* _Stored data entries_
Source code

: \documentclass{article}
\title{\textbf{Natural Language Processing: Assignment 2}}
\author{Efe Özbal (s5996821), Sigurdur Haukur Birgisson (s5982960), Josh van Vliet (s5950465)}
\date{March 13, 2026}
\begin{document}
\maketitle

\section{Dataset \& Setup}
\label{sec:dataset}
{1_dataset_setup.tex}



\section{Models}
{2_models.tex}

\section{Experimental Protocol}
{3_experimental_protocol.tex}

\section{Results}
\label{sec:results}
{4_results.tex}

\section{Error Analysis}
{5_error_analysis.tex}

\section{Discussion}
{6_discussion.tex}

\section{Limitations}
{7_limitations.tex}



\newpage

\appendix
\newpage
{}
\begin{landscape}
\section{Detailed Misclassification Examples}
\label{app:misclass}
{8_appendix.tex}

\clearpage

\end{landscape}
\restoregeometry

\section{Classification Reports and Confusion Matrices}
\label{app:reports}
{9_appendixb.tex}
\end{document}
==
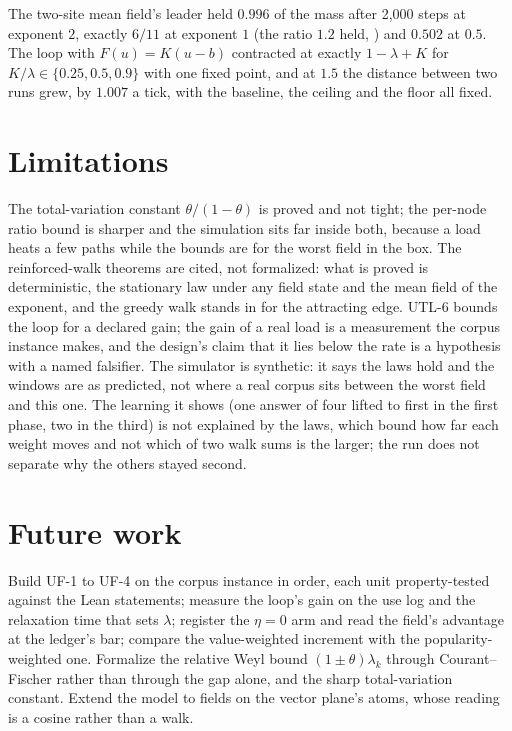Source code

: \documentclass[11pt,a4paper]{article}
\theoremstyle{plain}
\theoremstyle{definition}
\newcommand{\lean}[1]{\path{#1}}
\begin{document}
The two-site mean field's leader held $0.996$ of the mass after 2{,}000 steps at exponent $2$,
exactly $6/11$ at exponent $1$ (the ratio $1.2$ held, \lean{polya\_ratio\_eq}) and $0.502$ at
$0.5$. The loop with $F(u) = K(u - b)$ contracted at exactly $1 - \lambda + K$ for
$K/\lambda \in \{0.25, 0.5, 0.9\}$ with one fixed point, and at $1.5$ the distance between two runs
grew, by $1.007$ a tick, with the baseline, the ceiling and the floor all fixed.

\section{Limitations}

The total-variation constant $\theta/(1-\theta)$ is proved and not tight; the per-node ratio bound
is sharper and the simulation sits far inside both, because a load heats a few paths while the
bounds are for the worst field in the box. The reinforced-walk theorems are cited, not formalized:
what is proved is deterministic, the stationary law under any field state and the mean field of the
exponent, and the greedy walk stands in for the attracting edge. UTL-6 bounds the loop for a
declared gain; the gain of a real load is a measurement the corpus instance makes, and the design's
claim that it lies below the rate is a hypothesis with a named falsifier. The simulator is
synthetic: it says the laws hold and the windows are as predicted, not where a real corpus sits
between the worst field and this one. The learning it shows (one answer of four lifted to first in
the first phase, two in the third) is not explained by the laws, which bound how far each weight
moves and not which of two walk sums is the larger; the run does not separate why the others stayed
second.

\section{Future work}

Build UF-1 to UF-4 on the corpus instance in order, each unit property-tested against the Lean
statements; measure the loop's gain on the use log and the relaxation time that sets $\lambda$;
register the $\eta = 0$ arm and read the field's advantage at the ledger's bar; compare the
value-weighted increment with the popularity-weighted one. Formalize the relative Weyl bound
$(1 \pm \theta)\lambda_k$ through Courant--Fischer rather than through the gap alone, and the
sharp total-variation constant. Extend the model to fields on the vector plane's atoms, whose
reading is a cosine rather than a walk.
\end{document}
* * *
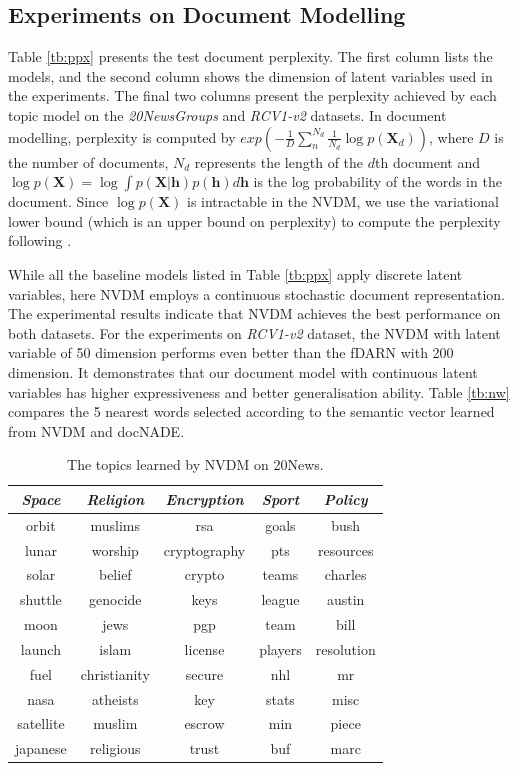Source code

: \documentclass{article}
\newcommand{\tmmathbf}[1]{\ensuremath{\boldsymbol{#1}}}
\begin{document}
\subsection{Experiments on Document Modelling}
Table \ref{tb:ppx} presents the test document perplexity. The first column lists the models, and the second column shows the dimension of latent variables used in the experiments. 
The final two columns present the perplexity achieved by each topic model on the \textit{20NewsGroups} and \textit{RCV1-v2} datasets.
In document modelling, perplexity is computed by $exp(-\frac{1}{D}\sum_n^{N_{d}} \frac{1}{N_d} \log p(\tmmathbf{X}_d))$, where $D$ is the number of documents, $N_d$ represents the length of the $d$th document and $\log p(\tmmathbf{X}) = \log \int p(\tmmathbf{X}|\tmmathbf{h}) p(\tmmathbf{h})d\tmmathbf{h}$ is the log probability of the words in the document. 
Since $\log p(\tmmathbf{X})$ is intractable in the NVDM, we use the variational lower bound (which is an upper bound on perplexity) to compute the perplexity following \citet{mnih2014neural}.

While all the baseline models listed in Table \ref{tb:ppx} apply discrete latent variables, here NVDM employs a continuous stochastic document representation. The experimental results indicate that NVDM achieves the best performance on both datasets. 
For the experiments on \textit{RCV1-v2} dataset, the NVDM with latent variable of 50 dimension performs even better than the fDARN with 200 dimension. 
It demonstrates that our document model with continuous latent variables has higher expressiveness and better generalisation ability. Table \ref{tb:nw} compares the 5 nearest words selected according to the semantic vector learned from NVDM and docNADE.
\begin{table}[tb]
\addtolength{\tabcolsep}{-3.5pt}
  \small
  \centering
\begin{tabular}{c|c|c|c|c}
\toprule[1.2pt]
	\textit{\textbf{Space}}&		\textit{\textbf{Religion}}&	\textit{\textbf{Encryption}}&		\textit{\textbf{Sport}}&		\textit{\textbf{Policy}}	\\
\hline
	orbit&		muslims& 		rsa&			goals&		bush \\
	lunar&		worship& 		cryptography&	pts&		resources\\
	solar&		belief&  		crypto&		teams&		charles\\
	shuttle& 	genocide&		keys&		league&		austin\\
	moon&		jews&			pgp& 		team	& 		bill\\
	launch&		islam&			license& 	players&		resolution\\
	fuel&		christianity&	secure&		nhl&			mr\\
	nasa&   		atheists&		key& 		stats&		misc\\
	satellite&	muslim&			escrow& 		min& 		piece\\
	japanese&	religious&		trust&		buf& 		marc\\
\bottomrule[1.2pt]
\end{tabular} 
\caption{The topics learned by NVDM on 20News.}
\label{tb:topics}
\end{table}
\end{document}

* _Problem requirements_
Would you copy out every line in the records that includes the string "fixed"?

* _Answer to this exercise_
$K/\lambda \in \{0.25, 0.5, 0.9\}$ with one fixed point, and at $1.5$ the distance between two runs
grew, by $1.007$ a tick, with the baseline, the ceiling and the floor all fixed.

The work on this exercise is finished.